After the above posts I had to continue my sushi quest and tried Takumi for lunch. I can explain the lack of communication on "biru". Like most "Japanese" restaurants in Madison, Takumi is owned and operated by Chinese and their understanding of Japanese is probably less than yours. They do have the traditional Japanese sushi bar restaurant greeting down well, but that may be the extent of their vocabulary. The two Edo's (which is grossly mispronounced by the owners considering it was the Shogun's capital and the name of a major period of Japanese history), the two Takara's and now Takumi are all Chinese creations. I know you don't have to be Italian to run an "Italian" restaurant but it does quite often explain the bizarre interpretations of Italain cuisine in Madison.
Takumi's owner came out of the Takara chain and while they vehementally disclaim any association, the menu looks suspiciously like the Takara one and several of the wait staff came from the State St. Takara. The sushi is a definite upgrade on Takara State St. but on a par with Edo on Monona in my single sample. The rice was just a bit off, the shrimp dry, the toro had been frozen (probably more than once), was mealy and pretty much tasteless (at a hefty price). The roll was typical student fair: lots of rice, a large proportion of vegetable matter and a smidgen of protein, in this case tuna. There was a lot of wait staff and several chefs in training but it took me a surprisingly long time to get the attention of anyone to take my check.
The buildout has a warm feeling Japanese kitschy look, the window table you have to climb into looks like fun, and the chairs are padded. But the raw ingredients left a bit to be desired which explains the low prices for sushi.
It's probably even more important for sushi and Japanese food to have some Japanese origins than other cuisines. You are paying for the finest ingredients and a master chef because you are eating (most of the) sushi raw. The chef sets up the ordering process, how to get the best, how much to order so it doesn't go bad, inspects the product to make sure it is not diseased, and then finds another use when the raw ingredients get old. A lot of sushi is raw and uncooked which can be a real health hazard in the wrong hands.

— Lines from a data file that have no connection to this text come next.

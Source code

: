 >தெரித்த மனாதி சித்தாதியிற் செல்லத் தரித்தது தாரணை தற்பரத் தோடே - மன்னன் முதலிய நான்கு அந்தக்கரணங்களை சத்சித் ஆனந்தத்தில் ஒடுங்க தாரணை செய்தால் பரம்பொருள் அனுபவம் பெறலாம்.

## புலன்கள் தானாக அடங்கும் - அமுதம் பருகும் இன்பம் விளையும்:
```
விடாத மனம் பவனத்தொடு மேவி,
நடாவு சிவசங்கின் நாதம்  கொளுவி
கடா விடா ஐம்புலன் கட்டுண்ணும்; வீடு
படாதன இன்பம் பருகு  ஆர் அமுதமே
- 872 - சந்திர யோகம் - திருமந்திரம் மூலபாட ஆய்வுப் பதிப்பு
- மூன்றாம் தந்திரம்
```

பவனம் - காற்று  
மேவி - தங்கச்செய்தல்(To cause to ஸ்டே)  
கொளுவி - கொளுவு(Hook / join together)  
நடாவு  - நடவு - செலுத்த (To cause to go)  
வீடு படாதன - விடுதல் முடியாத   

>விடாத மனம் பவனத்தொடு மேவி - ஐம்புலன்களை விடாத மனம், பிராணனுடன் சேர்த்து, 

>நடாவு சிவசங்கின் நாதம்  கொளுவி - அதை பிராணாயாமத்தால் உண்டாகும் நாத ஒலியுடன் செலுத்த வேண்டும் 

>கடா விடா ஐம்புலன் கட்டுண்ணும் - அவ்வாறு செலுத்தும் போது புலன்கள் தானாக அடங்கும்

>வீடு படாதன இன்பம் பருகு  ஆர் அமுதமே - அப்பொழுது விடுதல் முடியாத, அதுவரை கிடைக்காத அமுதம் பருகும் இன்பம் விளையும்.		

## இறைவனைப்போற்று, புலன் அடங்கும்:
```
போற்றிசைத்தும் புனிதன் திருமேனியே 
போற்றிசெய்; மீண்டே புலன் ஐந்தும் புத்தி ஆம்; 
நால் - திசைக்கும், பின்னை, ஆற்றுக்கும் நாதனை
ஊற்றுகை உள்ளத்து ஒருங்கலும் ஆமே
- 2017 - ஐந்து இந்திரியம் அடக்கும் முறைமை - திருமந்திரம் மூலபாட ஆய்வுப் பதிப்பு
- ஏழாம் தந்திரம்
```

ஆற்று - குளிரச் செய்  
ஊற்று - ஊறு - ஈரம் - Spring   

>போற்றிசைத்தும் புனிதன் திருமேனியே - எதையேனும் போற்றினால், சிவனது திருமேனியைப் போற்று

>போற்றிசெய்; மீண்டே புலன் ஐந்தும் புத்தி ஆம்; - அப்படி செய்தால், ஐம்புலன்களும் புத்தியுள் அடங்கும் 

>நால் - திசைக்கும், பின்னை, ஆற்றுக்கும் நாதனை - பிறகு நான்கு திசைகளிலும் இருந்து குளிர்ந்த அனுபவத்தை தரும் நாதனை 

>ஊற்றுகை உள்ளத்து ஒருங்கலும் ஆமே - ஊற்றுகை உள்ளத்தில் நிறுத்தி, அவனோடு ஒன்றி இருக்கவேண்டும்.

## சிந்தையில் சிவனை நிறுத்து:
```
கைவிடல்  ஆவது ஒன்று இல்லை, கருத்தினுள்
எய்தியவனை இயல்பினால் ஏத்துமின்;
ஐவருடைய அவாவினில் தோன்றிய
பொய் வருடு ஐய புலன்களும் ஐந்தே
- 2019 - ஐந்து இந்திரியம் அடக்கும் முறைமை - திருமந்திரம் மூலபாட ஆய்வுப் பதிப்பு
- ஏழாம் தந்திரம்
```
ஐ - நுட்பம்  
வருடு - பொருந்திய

I am NOT saying there is a health risk from eating raw sushi at Takumi. It's a nice restaurant, nice feel, they are trying hard but it's not a top tier sushi restaurant, it's a Midwest college town Chinese version of sushi. If you like it, that's fine. It's generally good for you and convenient for the east side, just realize it's a Chinese interpretation of an American version of Japanese cuisine.
The easiest way to tell if the restaurant is Chinese owned and operated is by the chopsticks: Chinese generally use round, polished reuseable chopsticks while the Japanese use square (easier to eat with), shorter, rough disposable wooden chopsticks. Takumi's are disposable wood but kind of round.
For premium, Tokyo quality sushi, take your credit card, it's not cheap, and try Sushi Muramoto in Hilldale. I've eaten there twice and he serves world class nigiri sushi, it's as good as any you will find anywhere in the world.